もっとも、使用者(会社)が労働者に対して懲戒処分を行うためには、あらかじめ就業規則にその根拠を定めておき、適正な手続を踏んだ上で、事案に応じて適切な懲戒処分を行う必要があり、懲戒処分を行う上での法的制約が様々存在します。
本記事では、懲戒処分について、懲戒の種別、懲戒事由、懲戒処分の手続など、その法的ルールを解説します。
1 懲戒処分の意義・目的
懲戒処分は、一般に、使用者が労働者の企業秩序違反行為に対して科する制裁罰という不利益措置を指します(最一小判平成8年9月26日労判708号31頁・山口観光事件)。
2 懲戒処分を行うための要件
使用者が労働者に対し、懲戒処分を行うためには、①あらかじめ就業規則において、いかなる場合に懲戒処分がなされるかを示す懲戒事由及びどのような種別の懲戒処分がありうるかを示す懲戒種別を定め、②その就業規則を周知する必要があります(最二小判平成15・10・10労判861号5頁・フジ興産事件)。
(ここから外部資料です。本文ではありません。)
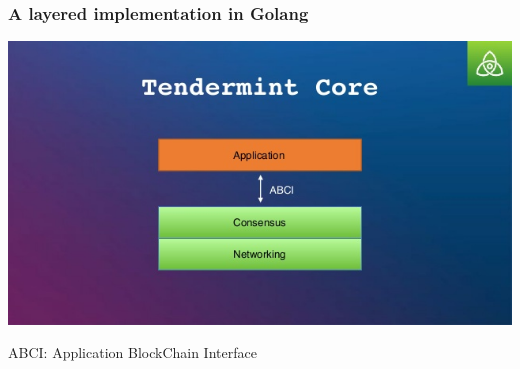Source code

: \documentclass[11pt]{beamer}  %
\begin{document}
\begin{frame}\frametitle{A layered implementation in Golang}

  \begin{center}
    \includegraphics[scale=.45,clip=false]{pictures/tendermint-core.jpg}
  \end{center}

  \begin{center}
    ABCI: Application BlockChain Interface
  \end{center}

\end{frame}
\end{document}
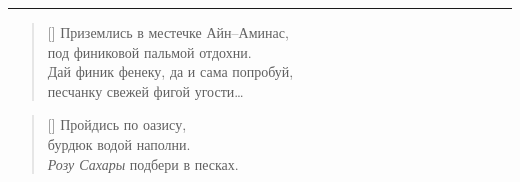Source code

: \documentclass[a5paper,11pt]{memoir}
\begin{document}
\fancybreak{***}

\begin{verse}[\versewidth]
\hspace{1cm} Приземлись в местечке Айн--Аминас, \\
\hspace{1cm} под финиковой пальмой отдохни. \\
\hspace{1cm} Дай финик фенеку, да и сама попробуй, \\
\hspace{1cm} песчанку свежей фигой угости\ldots
\end{verse}


\begin{verse}[\versewidth]
\hspace{1cm} Пройдись по оазису, \\
\hspace{1cm} бурдюк водой наполни. \\
\hspace{1cm} \emph{Розу Сахары} подбери в песках. \\
\end{verse}
\end{document}

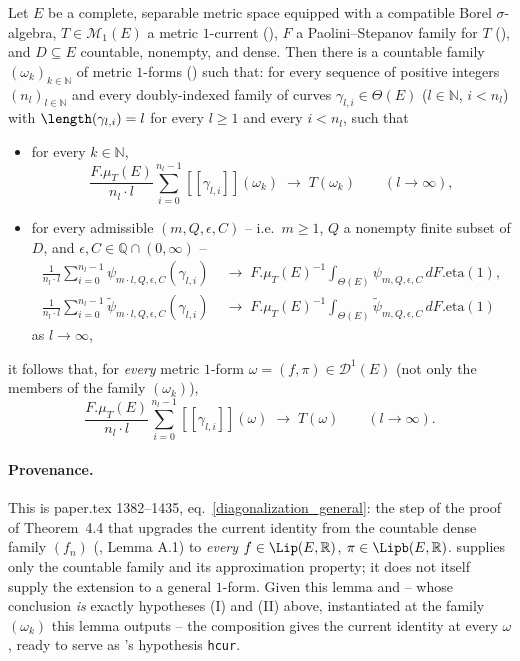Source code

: \begin{lemma}\label{DiagonalizationGeneral}
  Let $E$ be a complete, separable metric space equipped with a compatible Borel
  $\sigma$-algebra, $T \in \mathcal{M}_1(E)$ a metric $1$-current (), $F$ a
  Paolini--Stepanov family for $T$ (), and $D \subseteq E$ countable, nonempty,
  and dense. Then there is a countable family $(\omega_k)_{k\in\mathbb{N}}$ of metric $1$-forms
  () such that: for every sequence of positive integers $(n_l)_{l\in\mathbb{N}}$ and
  every doubly-indexed family of curves $\gamma_{l,i} \in \Theta(E)$ ($l\in\mathbb{N}$,
  $i<n_l$) with $\length(\gamma_{l,i}) = l$ for every $l\ge1$ and every $i<n_l$, such that
  \begin{itemize}
    \item[(I)] for every $k\in\mathbb{N}$,
      \[
        \frac{F.\mu_T(E)}{n_l\cdot l}\sum_{i=0}^{n_l-1}[[\gamma_{l,i}]](\omega_k)
        \;\longrightarrow\; T(\omega_k)
        \qquad (l\to\infty)
        ,
      \]
    \item[(II)] for every admissible $(m,Q,\epsilon,C)$ -- i.e.\ $m\ge1$, $Q$ a nonempty finite
      subset of $D$, and $\epsilon,C\in\mathbb{Q}\cap(0,\infty)$ --
      \begin{align*}
        \frac{1}{n_l\cdot l}\sum_{i=0}^{n_l-1}\psi_{m\cdot l,Q,\epsilon,C}(\gamma_{l,i})
        &\;\longrightarrow\; F.\mu_T(E)^{-1}\int_{\Theta(E)}\psi_{m,Q,\epsilon,C}\,dF.\mathrm{eta}(1)
        ,\\
        \frac{1}{n_l\cdot l}\sum_{i=0}^{n_l-1}\tilde\psi_{m\cdot l,Q,\epsilon,C}(\gamma_{l,i})
        &\;\longrightarrow\; F.\mu_T(E)^{-1}\int_{\Theta(E)}\tilde\psi_{m,Q,\epsilon,C}\,dF.\mathrm{eta}(1)
      \end{align*}
      as $l\to\infty$,
  \end{itemize}
  it follows that, for \emph{every} metric $1$-form $\omega = (f,\pi) \in \mathcal{D}^1(E)$ (not
  only the members of the family $(\omega_k)$),
  \[
    \frac{F.\mu_T(E)}{n_l\cdot l}\sum_{i=0}^{n_l-1}[[\gamma_{l,i}]](\omega)
    \;\longrightarrow\; T(\omega)
    \qquad(l\to\infty)
    .
  \]

  \paragraph{Provenance.} This is paper.tex 1382--1435, eq.~\eqref{diagonalization_general}: the
  step of the proof of Theorem~4.4 that upgrades the current identity from the countable dense
  family $(f_n)$ (, Lemma A.1) to \emph{every} $f\in\Lip(E,\mathbb{R})$,
  $\pi\in\Lipb(E,\mathbb{R})$.  supplies only the countable family and
  its approximation property; it does not itself supply the extension to a general $1$-form. Given
  this lemma and  -- whose conclusion \emph{is} exactly hypotheses (I)
  and (II) above, instantiated at the family $(\omega_k)$ this lemma outputs -- the composition
  gives the current identity at every $\omega$, ready to serve as 's hypothesis
  \texttt{hcur}.


\end{lemma}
※労働基準法に基づく就業規則の必要記載事項としても、就業規則において懲戒処分を定めるに当たっては、その種類及び程度に関する事項を定めることが求められています(労働基準法89条9号)。
また、実際に懲戒処分を行うに際しては、③労働者の非違行為が懲戒事由に該当すること(懲戒処分の客観的合理性:労働契約法15条)、④選択した懲戒種別が、労働者の非違行為の内容、程度等を踏まえ、重きに失しないこと(社会的相当性:労働契約法15条)が必要となります。
加えて、⑤懲戒処分は、使用者の労働者に対する一方的な不利益処分なので、懲戒権の発動にあたっては適正な手続が要求されます。具体的には、就業規則等で、本人に対する弁明の機会の付与、賞罰委員会の開催、組合との事前協議等の手続規定が定められている場合には、その手続を遵守しなければならず、その手続に瑕疵があれば、その懲戒処分は無効となるおそれがあります。また、仮に就業規則等に懲戒処分の手続を定めていないとしても、弁明の機会を何ら与えない場合には、懲戒処分が無効となる場合があります。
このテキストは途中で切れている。